**Task item:** Within the entries that follow, show each line where the word "left" occurs.

▼

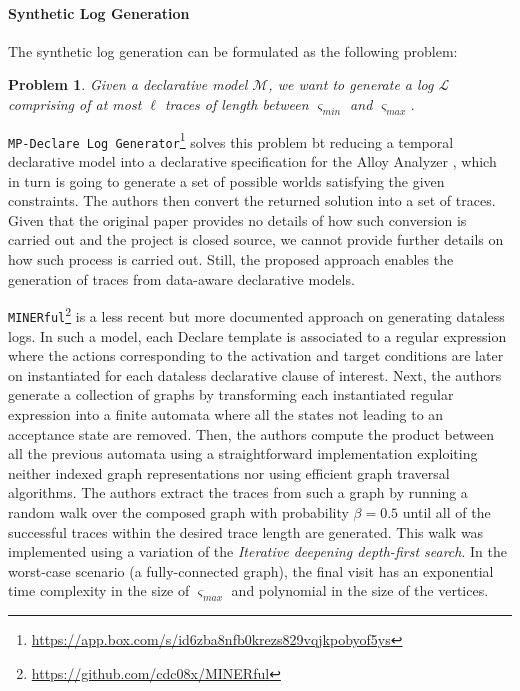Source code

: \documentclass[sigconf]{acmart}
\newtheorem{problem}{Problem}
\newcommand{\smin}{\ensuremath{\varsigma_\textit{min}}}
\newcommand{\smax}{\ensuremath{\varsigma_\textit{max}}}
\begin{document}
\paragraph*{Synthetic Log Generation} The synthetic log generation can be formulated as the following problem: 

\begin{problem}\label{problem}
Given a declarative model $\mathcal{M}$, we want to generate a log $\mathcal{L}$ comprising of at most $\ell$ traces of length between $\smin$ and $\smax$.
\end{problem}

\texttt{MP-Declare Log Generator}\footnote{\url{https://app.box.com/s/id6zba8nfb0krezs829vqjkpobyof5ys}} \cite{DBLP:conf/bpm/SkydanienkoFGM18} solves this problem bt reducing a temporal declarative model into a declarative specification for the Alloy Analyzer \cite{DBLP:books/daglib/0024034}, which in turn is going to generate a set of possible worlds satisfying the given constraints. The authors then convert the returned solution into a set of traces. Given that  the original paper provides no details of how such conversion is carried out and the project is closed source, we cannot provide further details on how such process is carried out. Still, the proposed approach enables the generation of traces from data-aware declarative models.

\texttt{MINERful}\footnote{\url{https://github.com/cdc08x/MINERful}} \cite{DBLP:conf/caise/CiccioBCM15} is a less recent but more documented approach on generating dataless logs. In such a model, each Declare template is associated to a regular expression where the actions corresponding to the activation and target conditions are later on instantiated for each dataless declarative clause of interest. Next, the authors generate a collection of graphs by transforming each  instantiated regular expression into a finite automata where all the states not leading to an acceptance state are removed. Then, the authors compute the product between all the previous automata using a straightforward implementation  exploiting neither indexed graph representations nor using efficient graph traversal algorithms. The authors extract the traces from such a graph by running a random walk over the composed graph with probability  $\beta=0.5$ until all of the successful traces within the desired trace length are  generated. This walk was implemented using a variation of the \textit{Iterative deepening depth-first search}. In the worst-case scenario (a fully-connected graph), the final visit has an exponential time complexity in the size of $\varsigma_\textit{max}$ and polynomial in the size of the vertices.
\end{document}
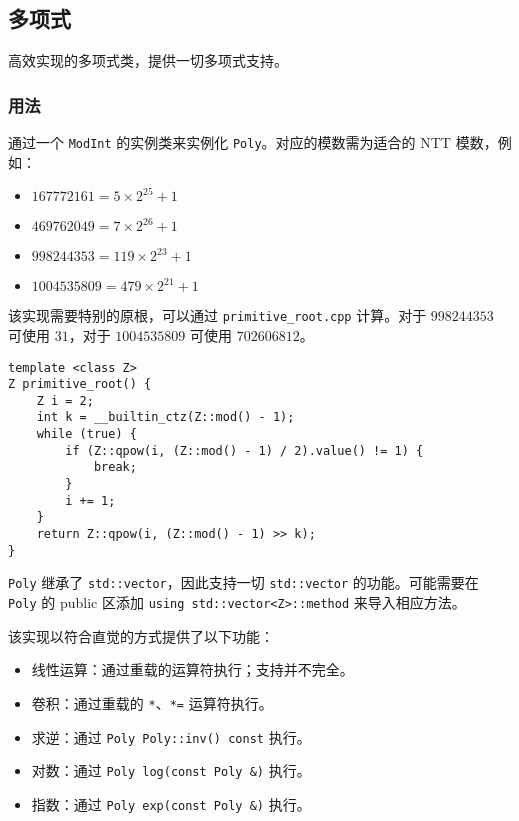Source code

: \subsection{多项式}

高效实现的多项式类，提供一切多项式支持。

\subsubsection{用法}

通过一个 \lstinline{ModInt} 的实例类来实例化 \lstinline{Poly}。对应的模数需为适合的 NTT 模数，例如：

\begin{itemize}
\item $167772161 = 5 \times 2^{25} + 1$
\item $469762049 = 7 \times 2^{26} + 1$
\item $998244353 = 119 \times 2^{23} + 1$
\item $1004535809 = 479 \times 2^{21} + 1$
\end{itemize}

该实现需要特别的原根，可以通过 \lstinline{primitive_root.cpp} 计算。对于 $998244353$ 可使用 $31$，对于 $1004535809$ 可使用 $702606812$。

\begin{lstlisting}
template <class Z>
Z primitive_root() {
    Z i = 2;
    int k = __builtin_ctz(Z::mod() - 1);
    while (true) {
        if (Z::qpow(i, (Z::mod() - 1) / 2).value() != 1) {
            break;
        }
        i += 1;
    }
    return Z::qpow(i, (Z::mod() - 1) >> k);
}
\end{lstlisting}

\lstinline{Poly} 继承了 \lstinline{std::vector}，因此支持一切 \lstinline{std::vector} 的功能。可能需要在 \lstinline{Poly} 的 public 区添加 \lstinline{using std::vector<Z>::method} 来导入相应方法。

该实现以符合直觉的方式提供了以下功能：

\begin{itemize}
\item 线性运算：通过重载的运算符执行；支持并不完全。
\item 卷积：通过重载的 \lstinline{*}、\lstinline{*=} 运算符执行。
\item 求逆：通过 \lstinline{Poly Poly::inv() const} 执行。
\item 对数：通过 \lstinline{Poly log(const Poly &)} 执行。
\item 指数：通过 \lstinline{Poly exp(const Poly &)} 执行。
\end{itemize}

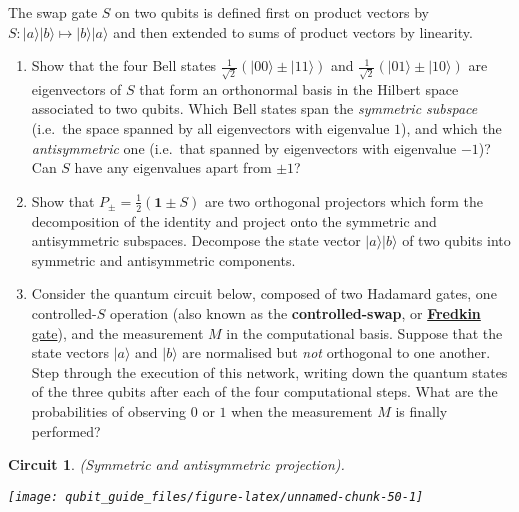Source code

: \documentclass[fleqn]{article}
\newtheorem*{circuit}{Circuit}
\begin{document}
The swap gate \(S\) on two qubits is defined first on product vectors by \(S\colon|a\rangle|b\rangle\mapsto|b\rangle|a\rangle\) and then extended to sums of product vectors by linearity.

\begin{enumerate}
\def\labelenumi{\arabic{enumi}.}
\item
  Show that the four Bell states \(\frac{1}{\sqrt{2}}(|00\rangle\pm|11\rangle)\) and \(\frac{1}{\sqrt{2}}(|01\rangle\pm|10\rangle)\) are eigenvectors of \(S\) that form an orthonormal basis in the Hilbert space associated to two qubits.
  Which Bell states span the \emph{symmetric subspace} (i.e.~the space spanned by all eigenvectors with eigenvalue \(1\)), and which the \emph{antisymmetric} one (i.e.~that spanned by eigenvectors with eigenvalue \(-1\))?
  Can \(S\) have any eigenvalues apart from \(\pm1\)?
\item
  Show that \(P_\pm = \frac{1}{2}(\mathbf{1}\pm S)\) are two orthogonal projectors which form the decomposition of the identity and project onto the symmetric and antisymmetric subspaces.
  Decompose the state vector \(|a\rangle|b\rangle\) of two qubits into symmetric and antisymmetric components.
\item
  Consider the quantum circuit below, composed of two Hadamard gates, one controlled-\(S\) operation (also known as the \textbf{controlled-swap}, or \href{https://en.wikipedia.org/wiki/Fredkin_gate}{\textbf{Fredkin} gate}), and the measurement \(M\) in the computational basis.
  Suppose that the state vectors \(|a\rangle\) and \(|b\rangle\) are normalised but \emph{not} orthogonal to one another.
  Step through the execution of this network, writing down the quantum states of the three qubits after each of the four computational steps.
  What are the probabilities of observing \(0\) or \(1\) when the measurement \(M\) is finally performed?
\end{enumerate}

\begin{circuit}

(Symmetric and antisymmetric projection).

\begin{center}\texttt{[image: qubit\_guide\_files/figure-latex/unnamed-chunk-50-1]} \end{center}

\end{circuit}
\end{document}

▲
▼

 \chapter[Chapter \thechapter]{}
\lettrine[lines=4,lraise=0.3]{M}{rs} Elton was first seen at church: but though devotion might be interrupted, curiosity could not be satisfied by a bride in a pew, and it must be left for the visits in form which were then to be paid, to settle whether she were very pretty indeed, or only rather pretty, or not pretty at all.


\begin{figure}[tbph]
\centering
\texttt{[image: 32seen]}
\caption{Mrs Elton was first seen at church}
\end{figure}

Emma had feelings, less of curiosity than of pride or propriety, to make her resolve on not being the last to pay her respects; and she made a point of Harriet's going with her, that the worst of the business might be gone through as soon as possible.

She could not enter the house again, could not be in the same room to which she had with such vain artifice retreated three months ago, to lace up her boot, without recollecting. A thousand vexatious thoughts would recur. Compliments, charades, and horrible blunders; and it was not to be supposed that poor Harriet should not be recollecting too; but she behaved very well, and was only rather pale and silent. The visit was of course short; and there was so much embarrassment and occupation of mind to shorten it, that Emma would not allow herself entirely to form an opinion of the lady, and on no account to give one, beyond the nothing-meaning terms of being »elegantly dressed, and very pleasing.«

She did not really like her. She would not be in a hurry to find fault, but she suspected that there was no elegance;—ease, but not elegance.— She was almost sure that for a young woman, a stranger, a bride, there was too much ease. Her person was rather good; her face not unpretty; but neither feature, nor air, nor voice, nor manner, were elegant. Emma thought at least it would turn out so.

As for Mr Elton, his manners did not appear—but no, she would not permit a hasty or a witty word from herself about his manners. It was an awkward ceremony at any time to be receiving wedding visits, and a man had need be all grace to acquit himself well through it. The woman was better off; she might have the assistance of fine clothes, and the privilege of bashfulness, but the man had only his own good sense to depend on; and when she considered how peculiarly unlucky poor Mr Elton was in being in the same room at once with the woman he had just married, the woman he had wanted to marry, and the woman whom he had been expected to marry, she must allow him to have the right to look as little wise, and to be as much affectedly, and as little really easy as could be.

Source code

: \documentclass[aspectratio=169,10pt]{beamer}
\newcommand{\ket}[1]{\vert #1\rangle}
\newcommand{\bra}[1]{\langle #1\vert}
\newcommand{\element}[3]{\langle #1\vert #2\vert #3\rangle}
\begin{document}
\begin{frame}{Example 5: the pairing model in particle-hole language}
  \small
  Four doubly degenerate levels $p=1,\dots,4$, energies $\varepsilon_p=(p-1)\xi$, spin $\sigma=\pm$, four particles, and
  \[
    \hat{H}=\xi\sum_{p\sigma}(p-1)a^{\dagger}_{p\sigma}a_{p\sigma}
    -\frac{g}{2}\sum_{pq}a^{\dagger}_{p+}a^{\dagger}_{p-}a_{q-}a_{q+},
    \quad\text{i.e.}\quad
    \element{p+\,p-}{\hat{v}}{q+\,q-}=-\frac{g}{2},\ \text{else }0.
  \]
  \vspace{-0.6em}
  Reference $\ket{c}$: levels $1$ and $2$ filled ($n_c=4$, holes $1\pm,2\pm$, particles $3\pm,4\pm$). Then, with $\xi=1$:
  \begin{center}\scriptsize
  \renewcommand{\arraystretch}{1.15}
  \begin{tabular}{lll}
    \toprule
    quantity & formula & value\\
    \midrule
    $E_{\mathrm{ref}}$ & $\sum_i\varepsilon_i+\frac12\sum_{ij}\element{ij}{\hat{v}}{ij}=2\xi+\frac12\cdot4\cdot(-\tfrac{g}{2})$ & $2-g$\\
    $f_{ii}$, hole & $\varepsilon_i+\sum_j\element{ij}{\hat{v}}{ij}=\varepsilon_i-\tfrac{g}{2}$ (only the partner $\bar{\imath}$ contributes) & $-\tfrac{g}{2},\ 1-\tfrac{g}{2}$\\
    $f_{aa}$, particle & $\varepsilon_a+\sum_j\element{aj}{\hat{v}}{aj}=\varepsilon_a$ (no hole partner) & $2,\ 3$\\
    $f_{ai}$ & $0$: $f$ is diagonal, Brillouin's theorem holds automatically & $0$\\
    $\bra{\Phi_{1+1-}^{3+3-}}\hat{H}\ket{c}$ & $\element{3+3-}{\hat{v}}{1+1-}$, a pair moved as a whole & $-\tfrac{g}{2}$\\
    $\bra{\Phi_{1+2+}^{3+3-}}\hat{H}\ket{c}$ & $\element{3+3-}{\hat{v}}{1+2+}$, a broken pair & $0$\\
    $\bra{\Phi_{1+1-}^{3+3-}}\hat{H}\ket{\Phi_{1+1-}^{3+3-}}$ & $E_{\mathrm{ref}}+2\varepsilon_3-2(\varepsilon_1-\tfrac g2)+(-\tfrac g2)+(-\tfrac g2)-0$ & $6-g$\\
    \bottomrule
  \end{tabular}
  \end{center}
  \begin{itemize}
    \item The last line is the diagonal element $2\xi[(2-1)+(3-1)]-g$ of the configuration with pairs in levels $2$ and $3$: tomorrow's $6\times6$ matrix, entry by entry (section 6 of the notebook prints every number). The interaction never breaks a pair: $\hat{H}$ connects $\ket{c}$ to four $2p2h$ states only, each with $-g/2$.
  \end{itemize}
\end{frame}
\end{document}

▲
▼

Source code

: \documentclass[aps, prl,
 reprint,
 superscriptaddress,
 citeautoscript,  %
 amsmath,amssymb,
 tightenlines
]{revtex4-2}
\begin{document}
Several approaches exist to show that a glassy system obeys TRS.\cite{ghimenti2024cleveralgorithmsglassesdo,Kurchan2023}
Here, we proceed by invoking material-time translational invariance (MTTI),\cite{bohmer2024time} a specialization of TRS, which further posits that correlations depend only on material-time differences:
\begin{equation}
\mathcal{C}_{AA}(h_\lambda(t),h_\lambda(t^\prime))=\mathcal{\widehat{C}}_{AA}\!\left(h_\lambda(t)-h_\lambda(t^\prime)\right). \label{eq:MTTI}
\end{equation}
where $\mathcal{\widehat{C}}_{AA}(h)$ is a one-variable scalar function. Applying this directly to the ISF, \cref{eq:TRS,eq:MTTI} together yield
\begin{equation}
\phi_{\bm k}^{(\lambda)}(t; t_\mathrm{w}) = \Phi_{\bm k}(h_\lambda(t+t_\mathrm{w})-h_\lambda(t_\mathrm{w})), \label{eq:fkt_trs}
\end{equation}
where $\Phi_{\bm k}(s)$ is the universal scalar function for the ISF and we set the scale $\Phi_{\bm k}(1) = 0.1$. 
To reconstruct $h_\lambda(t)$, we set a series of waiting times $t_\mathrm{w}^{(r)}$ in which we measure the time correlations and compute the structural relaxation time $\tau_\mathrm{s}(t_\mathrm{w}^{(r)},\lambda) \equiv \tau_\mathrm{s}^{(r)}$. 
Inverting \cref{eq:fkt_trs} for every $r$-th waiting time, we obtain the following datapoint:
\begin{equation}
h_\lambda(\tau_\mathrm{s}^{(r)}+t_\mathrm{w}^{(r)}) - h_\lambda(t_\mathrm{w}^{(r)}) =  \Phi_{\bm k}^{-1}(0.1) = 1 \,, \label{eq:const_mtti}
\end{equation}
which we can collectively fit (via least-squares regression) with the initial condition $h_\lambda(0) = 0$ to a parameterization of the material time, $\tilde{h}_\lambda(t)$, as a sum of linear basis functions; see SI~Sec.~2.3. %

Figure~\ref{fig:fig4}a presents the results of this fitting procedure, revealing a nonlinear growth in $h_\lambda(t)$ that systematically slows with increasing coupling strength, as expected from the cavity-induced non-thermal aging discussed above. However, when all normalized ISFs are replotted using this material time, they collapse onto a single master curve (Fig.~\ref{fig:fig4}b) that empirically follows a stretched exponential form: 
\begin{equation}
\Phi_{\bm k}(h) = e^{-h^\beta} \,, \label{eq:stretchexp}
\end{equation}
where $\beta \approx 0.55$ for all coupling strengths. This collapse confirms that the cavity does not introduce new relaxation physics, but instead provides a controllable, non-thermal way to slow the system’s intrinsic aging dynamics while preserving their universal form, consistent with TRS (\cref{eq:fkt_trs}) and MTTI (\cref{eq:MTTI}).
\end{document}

▲

**Task output:**
\lettrine[lines=4,lraise=0.3]{M}{rs} Elton was first seen at church: but though devotion might be interrupted, curiosity could not be satisfied by a bride in a pew, and it must be left for the visits in form which were then to be paid, to settle whether she were very pretty indeed, or only rather pretty, or not pretty at all.
\mathcal{C}_{AA}(h_\lambda(t),h_\lambda(t^\prime))=\mathcal{\widehat{C}}_{AA}\!\left(h_\lambda(t)-h_\lambda(t^\prime)\right). \label{eq:MTTI}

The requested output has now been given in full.